** Material provided **
========================================================================

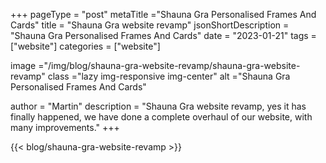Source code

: +++
pageType = "post"
metaTitle ="Shauna Gra Personalised Frames And Cards"
title = "Shauna Gra website revamp"
jsonShortDescription = "Shauna Gra Personalised Frames And Cards"
date = "2023-01-21"
tags = ["website"]
categories = ["website"]


image ="/img/blog/shauna-gra-website-revamp/shauna-gra-website-revamp"
class ="lazy img-responsive img-center"
alt ="Shauna Gra Personalised Frames And Cards"

author = "Martin"
description = "Shauna Gra website revamp, yes it has finally happened, we have done a complete overhaul of our website, with many improvements."
+++


{{< blog/shauna-gra-website-revamp >}}
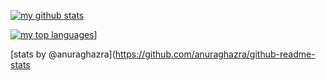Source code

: [![my github stats](https://github-readme-stats.vercel.app/api?username=matalina&count_private=true&show_icons=true&include_all_commits=true)](https://github.com/anuraghazra/github-readme-stats)

[![my top languages](https://github-readme-stats.vercel.app/api/top-langs/?username=matalina&layout=compact)](https://github.com/anuraghazra/github-readme-stats)]

[stats by @anuraghazra](https://github.com/anuraghazra/github-readme-stats
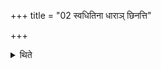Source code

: +++
title = "02 स्वधितिना धाराञ् छिनत्ति"

+++

<details><summary>थिते</summary>

2. (While taking the gravy by means of the right hand) he cuts the stream by means of the knife (in his left hand);
</details>
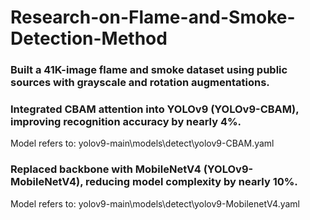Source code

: # Research-on-Flame-and-Smoke-Detection-Method

### Built a 41K-image flame and smoke dataset using public sources with grayscale and rotation augmentations.

### Integrated CBAM attention into YOLOv9 (YOLOv9-CBAM), improving recognition accuracy by nearly 4%.
Model refers to: yolov9-main\models\detect\yolov9-CBAM.yaml

### Replaced backbone with MobileNetV4 (YOLOv9-MobileNetV4), reducing model complexity by nearly 10%.
Model refers to: yolov9-main\models\detect\yolov9-MobilenetV4.yaml
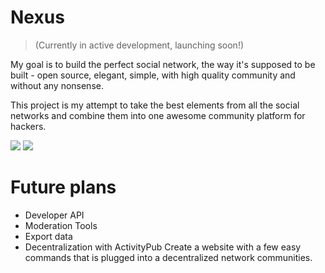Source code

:# Nexus

<!-- 
### Federated social network, Reddit for decentralized web
-->

> (Currently in active development, launching soon!)

My goal is to build the perfect social network, the way it's supposed to be built - open source, elegant, simple, <!-- decentralized, --> with high quality community and without any nonsense.

This project is my attempt to take the best elements from all the social networks and combine them into one awesome community platform for hackers.

<!-- 
Imagine Reddit meets Twitter but for decentralized web, where anyone can easily create their own website that will be plugged into the network. 
-->

<!-- 
# Features


### Decentralized and ActivityPub compatible


It is dockerized, so you can easily spin up your own instance [with a few easy commands], and it will be plugged into the decentralized network.


### Open Source

Nexus is open source, and written in Django. You can easily fork it and add your own features or modify it's design as you wish.


### Optimized for high quality discussion.
-->

<span id="screenshots"></span>

![](http://hackertribe.io/media/images/home-page.png)
![](http://hackertribe.io/media/images/browse-startups.png)

<span id="future"></span>

# Future plans

- Developer API
- Moderation Tools
- Export data
- Decentralization with ActivityPub
Create a website with a few easy commands that is plugged into a decentralized network communities.
<!-- nexy -->
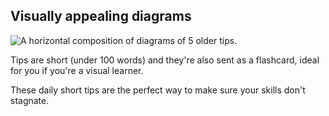## Visually appealing diagrams

![A horizontal composition of diagrams of 5 older tips.](/drops/_tips.webp "Diagrams of previous tips.")

Tips are short (under 100 words) and they're also sent as a flashcard, ideal for you if you're a visual learner.

These daily short tips are the perfect way to make sure your skills don't stagnate.
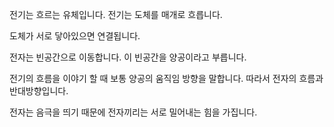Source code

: 전기는 흐르는 유체입니다.
전기는 도체를 매개로 흐릅니다.

도체가 서로 닿아있으면 연결됩니다.

전자는 빈공간으로 이동합니다.
이 빈공간을 양공이라고 부릅니다.

전기의 흐름을 이야기 할 때 보통 양공의 움직임 방향을 말합니다.
따라서 전자의 흐름과 반대방향입니다.

전자는 음극을 띄기 때문에 전자끼리는 서로 밀어내는 힘을 가집니다.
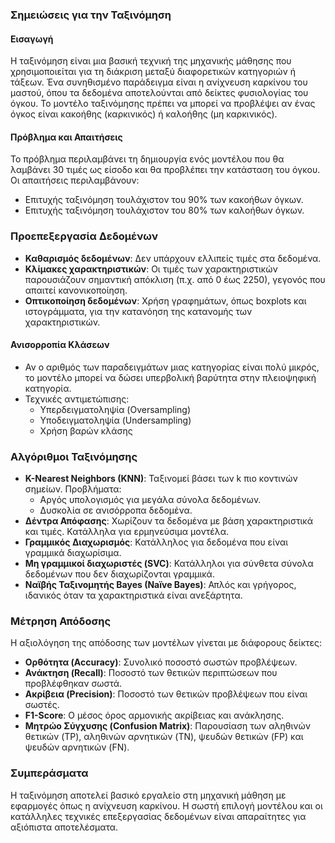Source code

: ### Σημειώσεις για την Ταξινόμηση

#### Εισαγωγή
Η ταξινόμηση είναι μια βασική τεχνική της μηχανικής μάθησης που χρησιμοποιείται για τη διάκριση μεταξύ διαφορετικών κατηγοριών ή τάξεων. Ένα συνηθισμένο παράδειγμα είναι η ανίχνευση καρκίνου του μαστού, όπου τα δεδομένα αποτελούνται από δείκτες φυσιολογίας του όγκου. Το μοντέλο ταξινόμησης πρέπει να μπορεί να προβλέψει αν ένας όγκος είναι κακοήθης (καρκινικός) ή καλοήθης (μη καρκινικός).

#### Πρόβλημα και Απαιτήσεις
Το πρόβλημα περιλαμβάνει τη δημιουργία ενός μοντέλου που θα λαμβάνει 30 τιμές ως είσοδο και θα προβλέπει την κατάσταση του όγκου. Οι απαιτήσεις περιλαμβάνουν:
- Επιτυχής ταξινόμηση τουλάχιστον του 90% των κακοήθων όγκων.
- Επιτυχής ταξινόμηση τουλάχιστον του 80% των καλοήθων όγκων.

### Προεπεξεργασία Δεδομένων
- **Καθαρισμός δεδομένων**: Δεν υπάρχουν ελλιπείς τιμές στα δεδομένα.
- **Κλίμακες χαρακτηριστικών**: Οι τιμές των χαρακτηριστικών παρουσιάζουν σημαντική απόκλιση (π.χ. από 0 έως 2250), γεγονός που απαιτεί κανονικοποίηση.
- **Οπτικοποίηση δεδομένων**: Χρήση γραφημάτων, όπως boxplots και ιστογράμματα, για την κατανόηση της κατανομής των χαρακτηριστικών.

#### Ανισορροπία Κλάσεων
- Αν ο αριθμός των παραδειγμάτων μιας κατηγορίας είναι πολύ μικρός, το μοντέλο μπορεί να δώσει υπερβολική βαρύτητα στην πλειοψηφική κατηγορία.
- Τεχνικές αντιμετώπισης:
  - Υπερδειγματοληψία (Oversampling)
  - Υποδειγματοληψία (Undersampling)
  - Χρήση βαρών κλάσης

### Αλγόριθμοι Ταξινόμησης
- **K-Nearest Neighbors (KNN)**: Ταξινομεί βάσει των k πιο κοντινών σημείων. Προβλήματα:
  - Αργός υπολογισμός για μεγάλα σύνολα δεδομένων.
  - Δυσκολία σε ανισόρροπα δεδομένα.
- **Δέντρα Απόφασης**: Χωρίζουν τα δεδομένα με βάση χαρακτηριστικά και τιμές. Κατάλληλα για ερμηνεύσιμα μοντέλα.
- **Γραμμικός Διαχωρισμός**: Κατάλληλος για δεδομένα που είναι γραμμικά διαχωρίσιμα.
- **Μη γραμμικοί διαχωριστές (SVC)**: Κατάλληλοι για σύνθετα σύνολα δεδομένων που δεν διαχωρίζονται γραμμικά.
- **Ναϊβής Ταξινομητής Bayes (Naïve Bayes)**: Απλός και γρήγορος, ιδανικός όταν τα χαρακτηριστικά είναι ανεξάρτητα.

### Μέτρηση Απόδοσης
Η αξιολόγηση της απόδοσης των μοντέλων γίνεται με διάφορους δείκτες:
- **Ορθότητα (Accuracy)**: Συνολικό ποσοστό σωστών προβλέψεων.
- **Ανάκτηση (Recall)**: Ποσοστό των θετικών περιπτώσεων που προβλέφθηκαν σωστά.
- **Ακρίβεια (Precision)**: Ποσοστό των θετικών προβλέψεων που είναι σωστές.
- **F1-Score**: Ο μέσος όρος αρμονικής ακρίβειας και ανάκλησης.
- **Μητρώο Σύγχυσης (Confusion Matrix)**: Παρουσίαση των αληθινών θετικών (TP), αληθινών αρνητικών (TN), ψευδών θετικών (FP) και ψευδών αρνητικών (FN).

### Συμπεράσματα
Η ταξινόμηση αποτελεί βασικό εργαλείο στη μηχανική μάθηση με εφαρμογές όπως η ανίχνευση καρκίνου. Η σωστή επιλογή μοντέλου και οι κατάλληλες τεχνικές επεξεργασίας δεδομένων είναι απαραίτητες για αξιόπιστα αποτελέσματα.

========================================================================

** Your task **
Write out all the entries again, word for word, and print no images.

** Output of the exercise **
Source code

: +++
pageType = "post"
metaTitle ="Shauna Gra Personalised Frames And Cards"
title = "Shauna Gra website revamp"
jsonShortDescription = "Shauna Gra Personalised Frames And Cards"
date = "2023-01-21"
tags = ["website"]
categories = ["website"]


image ="/img/blog/shauna-gra-website-revamp/shauna-gra-website-revamp"
class ="lazy img-responsive img-center"
alt ="Shauna Gra Personalised Frames And Cards"

author = "Martin"
description = "Shauna Gra website revamp, yes it has finally happened, we have done a complete overhaul of our website, with many improvements."
+++


{{< blog/shauna-gra-website-revamp >}}
Source code

: [![my github stats](https://github-readme-stats.vercel.app/api?username=matalina&count_private=true&show_icons=true&include_all_commits=true)](https://github.com/anuraghazra/github-readme-stats)

[![my top languages](https://github-readme-stats.vercel.app/api/top-langs/?username=matalina&layout=compact)](https://github.com/anuraghazra/github-readme-stats)]

[stats by @anuraghazra](https://github.com/anuraghazra/github-readme-stats
Source code

: +++
title = "02 स्वधितिना धाराञ् छिनत्ति"

+++

<details><summary>थिते</summary>

2. (While taking the gravy by means of the right hand) he cuts the stream by means of the knife (in his left hand);
</details>
Source code

: # Research-on-Flame-and-Smoke-Detection-Method

### Built a 41K-image flame and smoke dataset using public sources with grayscale and rotation augmentations.

### Integrated CBAM attention into YOLOv9 (YOLOv9-CBAM), improving recognition accuracy by nearly 4%.
Model refers to: yolov9-main\models\detect\yolov9-CBAM.yaml

### Replaced backbone with MobileNetV4 (YOLOv9-MobileNetV4), reducing model complexity by nearly 10%.
Model refers to: yolov9-main\models\detect\yolov9-MobilenetV4.yaml
Source code

:# Nexus

<!-- 
### Federated social network, Reddit for decentralized web
-->

> (Currently in active development, launching soon!)

My goal is to build the perfect social network, the way it's supposed to be built - open source, elegant, simple, <!-- decentralized, --> with high quality community and without any nonsense.

This project is my attempt to take the best elements from all the social networks and combine them into one awesome community platform for hackers.

<!-- 
Imagine Reddit meets Twitter but for decentralized web, where anyone can easily create their own website that will be plugged into the network. 
-->

<!-- 
# Features


### Decentralized and ActivityPub compatible


It is dockerized, so you can easily spin up your own instance [with a few easy commands], and it will be plugged into the decentralized network.


### Open Source

Nexus is open source, and written in Django. You can easily fork it and add your own features or modify it's design as you wish.


### Optimized for high quality discussion.
-->

<span id="screenshots"></span>

![](http://hackertribe.io/media/images/home-page.png)
![](http://hackertribe.io/media/images/browse-startups.png)

<span id="future"></span>

# Future plans

- Developer API
- Moderation Tools
- Export data
- Decentralization with ActivityPub
Create a website with a few easy commands that is plugged into a decentralized network communities.
<!-- nexy -->
## Visually appealing diagrams

![A horizontal composition of diagrams of 5 older tips.](/drops/_tips.webp "Diagrams of previous tips.")

Tips are short (under 100 words) and they're also sent as a flashcard, ideal for you if you're a visual learner.

These daily short tips are the perfect way to make sure your skills don't stagnate.
Source code

: 전기는 흐르는 유체입니다.
전기는 도체를 매개로 흐릅니다.

도체가 서로 닿아있으면 연결됩니다.

전자는 빈공간으로 이동합니다.
이 빈공간을 양공이라고 부릅니다.

전기의 흐름을 이야기 할 때 보통 양공의 움직임 방향을 말합니다.
따라서 전자의 흐름과 반대방향입니다.

전자는 음극을 띄기 때문에 전자끼리는 서로 밀어내는 힘을 가집니다.
Source code

: ### Σημειώσεις για την Ταξινόμηση

#### Εισαγωγή
Η ταξινόμηση είναι μια βασική τεχνική της μηχανικής μάθησης που χρησιμοποιείται για τη διάκριση μεταξύ διαφορετικών κατηγοριών ή τάξεων. Ένα συνηθισμένο παράδειγμα είναι η ανίχνευση καρκίνου του μαστού, όπου τα δεδομένα αποτελούνται από δείκτες φυσιολογίας του όγκου. Το μοντέλο ταξινόμησης πρέπει να μπορεί να προβλέψει αν ένας όγκος είναι κακοήθης (καρκινικός) ή καλοήθης (μη καρκινικός).

#### Πρόβλημα και Απαιτήσεις
Το πρόβλημα περιλαμβάνει τη δημιουργία ενός μοντέλου που θα λαμβάνει 30 τιμές ως είσοδο και θα προβλέπει την κατάσταση του όγκου. Οι απαιτήσεις περιλαμβάνουν:
- Επιτυχής ταξινόμηση τουλάχιστον του 90% των κακοήθων όγκων.
- Επιτυχής ταξινόμηση τουλάχιστον του 80% των καλοήθων όγκων.

### Προεπεξεργασία Δεδομένων
- **Καθαρισμός δεδομένων**: Δεν υπάρχουν ελλιπείς τιμές στα δεδομένα.
- **Κλίμακες χαρακτηριστικών**: Οι τιμές των χαρακτηριστικών παρουσιάζουν σημαντική απόκλιση (π.χ. από 0 έως 2250), γεγονός που απαιτεί κανονικοποίηση.
- **Οπτικοποίηση δεδομένων**: Χρήση γραφημάτων, όπως boxplots και ιστογράμματα, για την κατανόηση της κατανομής των χαρακτηριστικών.

#### Ανισορροπία Κλάσεων
- Αν ο αριθμός των παραδειγμάτων μιας κατηγορίας είναι πολύ μικρός, το μοντέλο μπορεί να δώσει υπερβολική βαρύτητα στην πλειοψηφική κατηγορία.
- Τεχνικές αντιμετώπισης:
  - Υπερδειγματοληψία (Oversampling)
  - Υποδειγματοληψία (Undersampling)
  - Χρήση βαρών κλάσης

### Αλγόριθμοι Ταξινόμησης
- **K-Nearest Neighbors (KNN)**: Ταξινομεί βάσει των k πιο κοντινών σημείων. Προβλήματα:
  - Αργός υπολογισμός για μεγάλα σύνολα δεδομένων.
  - Δυσκολία σε ανισόρροπα δεδομένα.
- **Δέντρα Απόφασης**: Χωρίζουν τα δεδομένα με βάση χαρακτηριστικά και τιμές. Κατάλληλα για ερμηνεύσιμα μοντέλα.
- **Γραμμικός Διαχωρισμός**: Κατάλληλος για δεδομένα που είναι γραμμικά διαχωρίσιμα.
- **Μη γραμμικοί διαχωριστές (SVC)**: Κατάλληλοι για σύνθετα σύνολα δεδομένων που δεν διαχωρίζονται γραμμικά.
- **Ναϊβής Ταξινομητής Bayes (Naïve Bayes)**: Απλός και γρήγορος, ιδανικός όταν τα χαρακτηριστικά είναι ανεξάρτητα.

### Μέτρηση Απόδοσης
Η αξιολόγηση της απόδοσης των μοντέλων γίνεται με διάφορους δείκτες:
- **Ορθότητα (Accuracy)**: Συνολικό ποσοστό σωστών προβλέψεων.
- **Ανάκτηση (Recall)**: Ποσοστό των θετικών περιπτώσεων που προβλέφθηκαν σωστά.
- **Ακρίβεια (Precision)**: Ποσοστό των θετικών προβλέψεων που είναι σωστές.
- **F1-Score**: Ο μέσος όρος αρμονικής ακρίβειας και ανάκλησης.
- **Μητρώο Σύγχυσης (Confusion Matrix)**: Παρουσίαση των αληθινών θετικών (TP), αληθινών αρνητικών (TN), ψευδών θετικών (FP) και ψευδών αρνητικών (FN).

### Συμπεράσματα
Η ταξινόμηση αποτελεί βασικό εργαλείο στη μηχανική μάθηση με εφαρμογές όπως η ανίχνευση καρκίνου. Η σωστή επιλογή μοντέλου και οι κατάλληλες τεχνικές επεξεργασίας δεδομένων είναι απαραίτητες για αξιόπιστα αποτελέσματα.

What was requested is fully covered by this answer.